INSTRUCTIONS FOR THE TASK: Starting at the first line of the data, please print exactly those lines through the one that holds "where indices are", omitting every picture.

[Opening EXTRACTED RECORDS section]

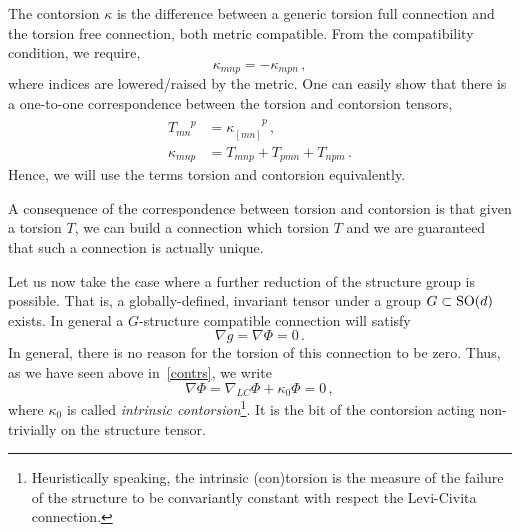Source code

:\documentclass[debug]{phd}
\begin{document}
						The contorsion $\kappa$ is the difference between a generic torsion full connection and the torsion free connection, both metric compatible.
						From the compatibility condition, we require,
								\begin{equation}
									\kappa_{mnp} = - \kappa_{mpn}\, ,
								\end{equation}
						where indices are lowered/raised by the metric.
						One can easily show that there is a one-to-one correspondence between the torsion and contorsion tensors,
								\begin{align*}
									T_{mn}^{\phantom{mn}p} &= \kappa_{[mn]}^{\phantom{[mn]}p}\, , \\
									\kappa_{mnp} &= T_{mnp} + T_{pmn} + T_{npm} \, .
								\end{align*}
						Hence, we will use the terms torsion and contorsion equivalently.
						
						A consequence of the correspondence between torsion and contorsion is that given a torsion $T$, we can build a connection which torsion $T$ and we are guaranteed that such a connection is actually unique.
						
						Let us now take the case where a further reduction of the structure group is possible. 
						That is, a globally-defined, invariant tensor under a group $G \subset \mathrm{SO}(d)$ exists.
						In general a $G$-structure compatible connection will satisfy
								\begin{equation}
									\nabla g = \nabla \Phi = 0\, .
								\end{equation}
						In general, there is no reason for the torsion of this connection to be zero.
						Thus, as we have seen above in~\eqref{contrs}, we write 
								\begin{equation}
									\nabla \Phi = \nabla_{LC} \Phi + \kappa_0 \Phi = 0\, ,
								\end{equation}
						where $\kappa_0$ is called \emph{intrinsic contorsion}\footnote{%
							Heuristically speaking, the intrinsic (con)torsion is the measure of the failure of the structure to be convariantly constant with respect the Levi-Civita connection.
							}.
						It is the bit of the contorsion acting non-trivially on the structure tensor.
						
\end{document}
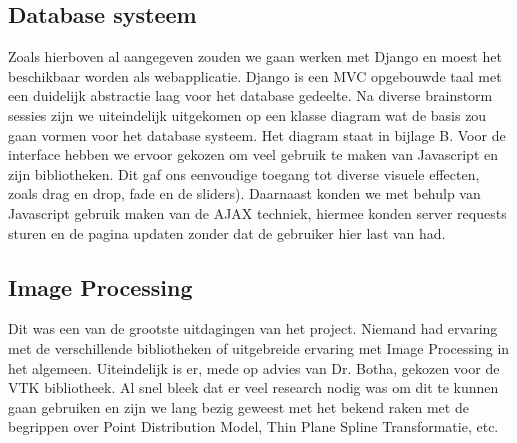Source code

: \subsection{Database systeem}
Zoals hierboven al aangegeven zouden we gaan werken met Django en moest het beschikbaar worden als webapplicatie. Django is een MVC opgebouwde taal met een duidelijk abstractie laag voor het database gedeelte. Na diverse brainstorm sessies zijn we uiteindelijk uitgekomen op een klasse diagram wat de basis zou gaan vormen voor het database systeem. Het diagram staat in bijlage B.
Voor de interface hebben we ervoor gekozen om veel gebruik te maken van Javascript en zijn bibliotheken. Dit gaf ons eenvoudige toegang tot diverse visuele effecten, zoals drag en drop, fade en de sliders). Daarnaast konden we met behulp van Javascript gebruik maken van de AJAX techniek, hiermee konden server requests sturen en de pagina updaten zonder dat de gebruiker hier last van had. 
\subsection{Image Processing}
Dit was een van de grootste uitdagingen van het project. Niemand had ervaring met de verschillende bibliotheken of uitgebreide ervaring met Image Processing in het algemeen. Uiteindelijk is er, mede op advies van Dr. Botha, gekozen voor de VTK bibliotheek. Al snel bleek dat er veel research nodig was om dit te kunnen gaan gebruiken en zijn we lang bezig geweest met het bekend raken met de begrippen over Point Distribution Model, Thin Plane Spline Transformatie, etc.

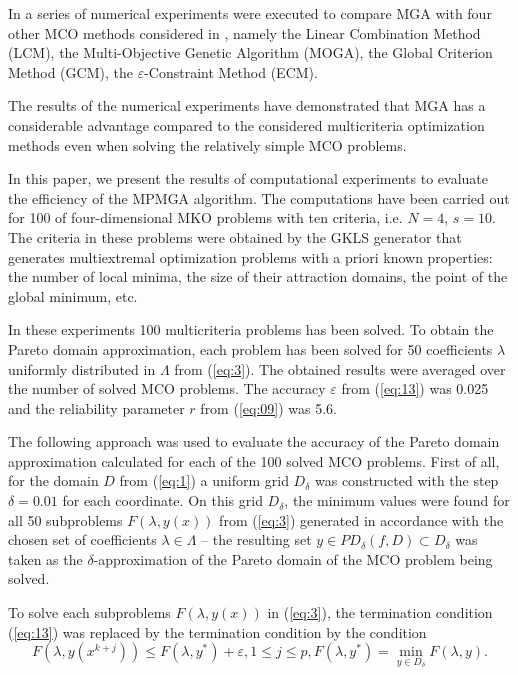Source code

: \documentclass[runningheads]{llncs}
\begin{document}
In \cite{c16} a series of numerical experiments were executed to compare MGA with four other MCO methods considered in \cite{c22}, namely the Linear Combination Method (LCM), the Multi-Objective Genetic Algorithm (MOGA), the Global Criterion Method (GCM), the $\varepsilon$-Constraint Method (ECM).

The results of the numerical experiments have demonstrated that MGA has a considerable advantage compared to the considered multicriteria optimization methods even when solving the relatively simple MCO problems.

In this paper, we present the results of computational experiments to evaluate the efficiency of the MPMGA algorithm. The computations have been carried out for 100 of four-dimensional MKO problems with ten criteria, i.e. $N = 4$, $s = 10$. The criteria in these problems were obtained by the GKLS generator \cite{c23} that generates multiextremal optimization problems with a priori known properties: the number of local minima, the size of their attraction domains, the point of the global minimum, etc. 

In these experiments 100 multicriteria problems has been solved. To obtain the Pareto domain approximation, each problem has been solved for 50 coefficients $\lambda$ uniformly distributed in $\Lambda$ from (\ref{eq:3}). The obtained results were averaged over the number of solved MCO problems. The accuracy $\varepsilon$ from (\ref{eq:13}) was 0.025 and the reliability parameter $r$ from (\ref{eq:09}) was 5.6.

The following approach was used to evaluate the accuracy of the Pareto domain approximation calculated for each of the 100 solved MCO problems. First of all, for the domain $D$ from (\ref{eq:1}) a uniform grid $D_\delta$ was constructed with the step $\delta = 0.01$ for each coordinate. On this grid $D_\delta$, the minimum values were found for all 50 subproblems $F(\lambda,y(x))$  from (\ref{eq:3}) generated in accordance with the chosen set of coefficients $\lambda \in \Lambda$ -- the resulting set $y\in PD_\delta (f,D)\subset D_\delta$ was taken as the $\delta$-approximation of the Pareto domain of the MCO problem being solved.

To solve each subproblems $F(\lambda,y(x))$ in (\ref{eq:3}), the termination condition (\ref{eq:13}) was replaced by the termination condition by the condition
\begin{equation*}
F(\lambda,y(x^{k+j})) \leq F(\lambda,y^* )+\varepsilon,1 \leq j \leq p,  F(\lambda,y^*) = \min_{y\in D_\delta}{F(\lambda,y)}.
\end{equation*}
\end{document}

[Closing EXTRACTED RECORDS section]

OUTPUT BELOW:
Source code

:\documentclass[debug]{phd}
\begin{document}
						The contorsion $\kappa$ is the difference between a generic torsion full connection and the torsion free connection, both metric compatible.
						From the compatibility condition, we require,
								\begin{equation}
									\kappa_{mnp} = - \kappa_{mpn}\, ,
								\end{equation}
						where indices are lowered/raised by the metric.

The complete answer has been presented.